● **Dataset**
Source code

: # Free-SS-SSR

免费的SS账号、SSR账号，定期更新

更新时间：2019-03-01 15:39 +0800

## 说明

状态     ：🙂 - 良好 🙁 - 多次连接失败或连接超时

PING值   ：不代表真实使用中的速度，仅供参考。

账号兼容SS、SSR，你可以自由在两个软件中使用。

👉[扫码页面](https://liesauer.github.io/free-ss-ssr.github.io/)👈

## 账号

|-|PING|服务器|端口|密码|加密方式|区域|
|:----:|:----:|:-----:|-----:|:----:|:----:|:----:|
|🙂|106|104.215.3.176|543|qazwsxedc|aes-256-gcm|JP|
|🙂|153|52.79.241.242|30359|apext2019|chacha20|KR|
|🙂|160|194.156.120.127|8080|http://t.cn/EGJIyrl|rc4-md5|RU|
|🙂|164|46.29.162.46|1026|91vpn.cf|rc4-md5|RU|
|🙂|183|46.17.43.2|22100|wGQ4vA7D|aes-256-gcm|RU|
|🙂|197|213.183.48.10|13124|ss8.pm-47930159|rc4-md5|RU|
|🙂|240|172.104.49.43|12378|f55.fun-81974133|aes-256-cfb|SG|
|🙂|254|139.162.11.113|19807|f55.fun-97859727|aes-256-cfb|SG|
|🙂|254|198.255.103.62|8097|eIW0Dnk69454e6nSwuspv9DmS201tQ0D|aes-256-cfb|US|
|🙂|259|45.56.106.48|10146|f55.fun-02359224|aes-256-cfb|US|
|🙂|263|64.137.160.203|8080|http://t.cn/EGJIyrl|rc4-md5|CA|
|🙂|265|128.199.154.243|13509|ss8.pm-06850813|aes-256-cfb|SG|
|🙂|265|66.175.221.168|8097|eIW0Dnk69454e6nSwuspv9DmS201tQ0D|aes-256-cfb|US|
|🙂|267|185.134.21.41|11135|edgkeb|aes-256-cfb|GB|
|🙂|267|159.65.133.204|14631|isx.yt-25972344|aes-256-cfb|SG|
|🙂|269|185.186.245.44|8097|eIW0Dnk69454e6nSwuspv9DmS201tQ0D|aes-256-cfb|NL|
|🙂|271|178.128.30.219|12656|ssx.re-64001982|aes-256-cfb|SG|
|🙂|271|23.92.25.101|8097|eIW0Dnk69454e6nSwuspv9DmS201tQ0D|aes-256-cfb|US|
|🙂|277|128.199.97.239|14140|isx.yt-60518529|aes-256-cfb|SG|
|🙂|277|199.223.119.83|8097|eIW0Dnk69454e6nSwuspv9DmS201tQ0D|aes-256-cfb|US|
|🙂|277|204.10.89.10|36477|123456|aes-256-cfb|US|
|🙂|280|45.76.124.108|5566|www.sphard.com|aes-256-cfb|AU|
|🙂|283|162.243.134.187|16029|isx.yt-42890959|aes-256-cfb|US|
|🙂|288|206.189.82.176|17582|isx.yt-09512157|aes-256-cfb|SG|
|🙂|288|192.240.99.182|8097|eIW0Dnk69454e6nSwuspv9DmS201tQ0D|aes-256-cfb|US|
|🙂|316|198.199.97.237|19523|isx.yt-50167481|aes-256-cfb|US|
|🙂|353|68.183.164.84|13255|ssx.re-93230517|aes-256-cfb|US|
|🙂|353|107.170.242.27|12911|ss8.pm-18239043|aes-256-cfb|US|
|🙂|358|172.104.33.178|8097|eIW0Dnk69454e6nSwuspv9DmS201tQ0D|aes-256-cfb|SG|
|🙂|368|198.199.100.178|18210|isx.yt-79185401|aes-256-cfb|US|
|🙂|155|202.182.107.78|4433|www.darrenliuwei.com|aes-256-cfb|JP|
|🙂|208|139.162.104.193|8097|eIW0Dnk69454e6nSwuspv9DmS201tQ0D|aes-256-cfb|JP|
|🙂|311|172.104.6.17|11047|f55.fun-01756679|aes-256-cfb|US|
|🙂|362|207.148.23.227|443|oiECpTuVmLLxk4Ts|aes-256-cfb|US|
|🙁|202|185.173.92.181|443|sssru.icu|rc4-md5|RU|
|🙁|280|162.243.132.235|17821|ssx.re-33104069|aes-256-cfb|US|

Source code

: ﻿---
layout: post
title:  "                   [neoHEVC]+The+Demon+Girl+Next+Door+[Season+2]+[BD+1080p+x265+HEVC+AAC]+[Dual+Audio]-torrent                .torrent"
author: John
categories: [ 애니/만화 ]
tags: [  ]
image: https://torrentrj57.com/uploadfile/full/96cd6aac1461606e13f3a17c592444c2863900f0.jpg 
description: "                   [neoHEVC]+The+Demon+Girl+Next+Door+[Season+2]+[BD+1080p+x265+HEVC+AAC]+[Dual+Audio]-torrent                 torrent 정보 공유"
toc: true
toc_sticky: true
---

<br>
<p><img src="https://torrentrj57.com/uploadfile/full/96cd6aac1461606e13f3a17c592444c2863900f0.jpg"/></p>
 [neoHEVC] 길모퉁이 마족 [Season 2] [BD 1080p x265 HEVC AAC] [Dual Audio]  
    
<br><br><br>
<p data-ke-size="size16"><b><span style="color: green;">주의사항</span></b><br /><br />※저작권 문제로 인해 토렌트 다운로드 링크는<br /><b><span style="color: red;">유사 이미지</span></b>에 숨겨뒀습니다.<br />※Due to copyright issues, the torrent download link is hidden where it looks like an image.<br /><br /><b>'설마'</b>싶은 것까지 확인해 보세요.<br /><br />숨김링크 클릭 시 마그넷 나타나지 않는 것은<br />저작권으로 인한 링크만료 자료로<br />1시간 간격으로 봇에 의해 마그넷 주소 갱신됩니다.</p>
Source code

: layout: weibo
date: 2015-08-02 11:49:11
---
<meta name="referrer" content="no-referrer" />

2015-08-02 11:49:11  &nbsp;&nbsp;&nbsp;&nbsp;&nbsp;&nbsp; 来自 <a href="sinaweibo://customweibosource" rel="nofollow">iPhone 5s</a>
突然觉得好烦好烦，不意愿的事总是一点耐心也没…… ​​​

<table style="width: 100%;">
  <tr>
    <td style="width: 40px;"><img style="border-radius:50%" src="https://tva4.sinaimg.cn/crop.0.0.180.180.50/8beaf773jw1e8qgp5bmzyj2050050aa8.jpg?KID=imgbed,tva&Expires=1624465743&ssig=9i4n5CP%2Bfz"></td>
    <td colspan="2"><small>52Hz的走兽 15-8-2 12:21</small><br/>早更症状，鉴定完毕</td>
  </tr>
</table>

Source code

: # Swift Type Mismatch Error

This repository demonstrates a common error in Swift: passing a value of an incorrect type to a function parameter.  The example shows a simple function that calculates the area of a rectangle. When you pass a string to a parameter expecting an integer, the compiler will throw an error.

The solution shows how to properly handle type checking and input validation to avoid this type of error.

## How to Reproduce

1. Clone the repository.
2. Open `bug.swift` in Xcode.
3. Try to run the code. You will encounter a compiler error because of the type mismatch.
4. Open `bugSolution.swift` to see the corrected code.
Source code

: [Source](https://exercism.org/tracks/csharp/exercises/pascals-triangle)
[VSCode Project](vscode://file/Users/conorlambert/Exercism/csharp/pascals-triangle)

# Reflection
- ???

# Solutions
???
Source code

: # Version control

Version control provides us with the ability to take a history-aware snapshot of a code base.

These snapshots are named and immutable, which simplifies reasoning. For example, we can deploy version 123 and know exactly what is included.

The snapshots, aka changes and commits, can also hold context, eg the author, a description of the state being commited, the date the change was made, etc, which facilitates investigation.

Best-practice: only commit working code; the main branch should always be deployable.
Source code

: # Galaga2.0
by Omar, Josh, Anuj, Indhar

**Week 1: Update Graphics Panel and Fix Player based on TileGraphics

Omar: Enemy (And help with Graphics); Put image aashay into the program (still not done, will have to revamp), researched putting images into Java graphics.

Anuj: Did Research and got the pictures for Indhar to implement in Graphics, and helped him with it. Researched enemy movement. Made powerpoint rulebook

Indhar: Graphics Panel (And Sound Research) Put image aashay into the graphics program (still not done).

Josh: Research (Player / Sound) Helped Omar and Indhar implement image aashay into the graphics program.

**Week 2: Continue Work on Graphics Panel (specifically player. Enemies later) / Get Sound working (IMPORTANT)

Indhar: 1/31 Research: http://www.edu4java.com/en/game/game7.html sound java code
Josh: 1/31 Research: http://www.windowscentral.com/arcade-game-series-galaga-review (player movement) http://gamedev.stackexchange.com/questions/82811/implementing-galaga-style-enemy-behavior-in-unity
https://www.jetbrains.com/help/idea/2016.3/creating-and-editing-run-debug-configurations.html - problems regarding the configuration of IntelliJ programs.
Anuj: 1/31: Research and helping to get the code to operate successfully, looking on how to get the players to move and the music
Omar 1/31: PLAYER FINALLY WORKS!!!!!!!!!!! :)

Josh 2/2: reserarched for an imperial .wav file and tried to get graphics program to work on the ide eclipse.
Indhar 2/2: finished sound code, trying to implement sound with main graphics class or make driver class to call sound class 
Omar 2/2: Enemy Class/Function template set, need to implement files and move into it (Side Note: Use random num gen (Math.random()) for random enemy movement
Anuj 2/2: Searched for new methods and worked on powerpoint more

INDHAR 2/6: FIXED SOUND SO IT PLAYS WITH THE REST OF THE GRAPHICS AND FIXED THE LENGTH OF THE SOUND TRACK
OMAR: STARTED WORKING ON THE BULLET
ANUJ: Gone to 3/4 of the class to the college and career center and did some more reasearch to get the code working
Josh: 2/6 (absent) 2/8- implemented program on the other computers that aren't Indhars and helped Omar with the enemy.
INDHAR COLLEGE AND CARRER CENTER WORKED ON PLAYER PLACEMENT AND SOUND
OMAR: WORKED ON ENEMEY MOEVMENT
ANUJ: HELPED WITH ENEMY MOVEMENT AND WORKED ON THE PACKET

● **What the exercise asks**
Show, from the listing above, every line holding the word "width".

● **Solution to the problem**
<table style="width: 100%;">
    <td style="width: 40px;"><img style="border-radius:50%" src="https://tva4.sinaimg.cn/crop.0.0.180.180.50/8beaf773jw1e8qgp5bmzyj2050050aa8.jpg?KID=imgbed,tva&Expires=1624465743&ssig=9i4n5CP%2Bfz"></td>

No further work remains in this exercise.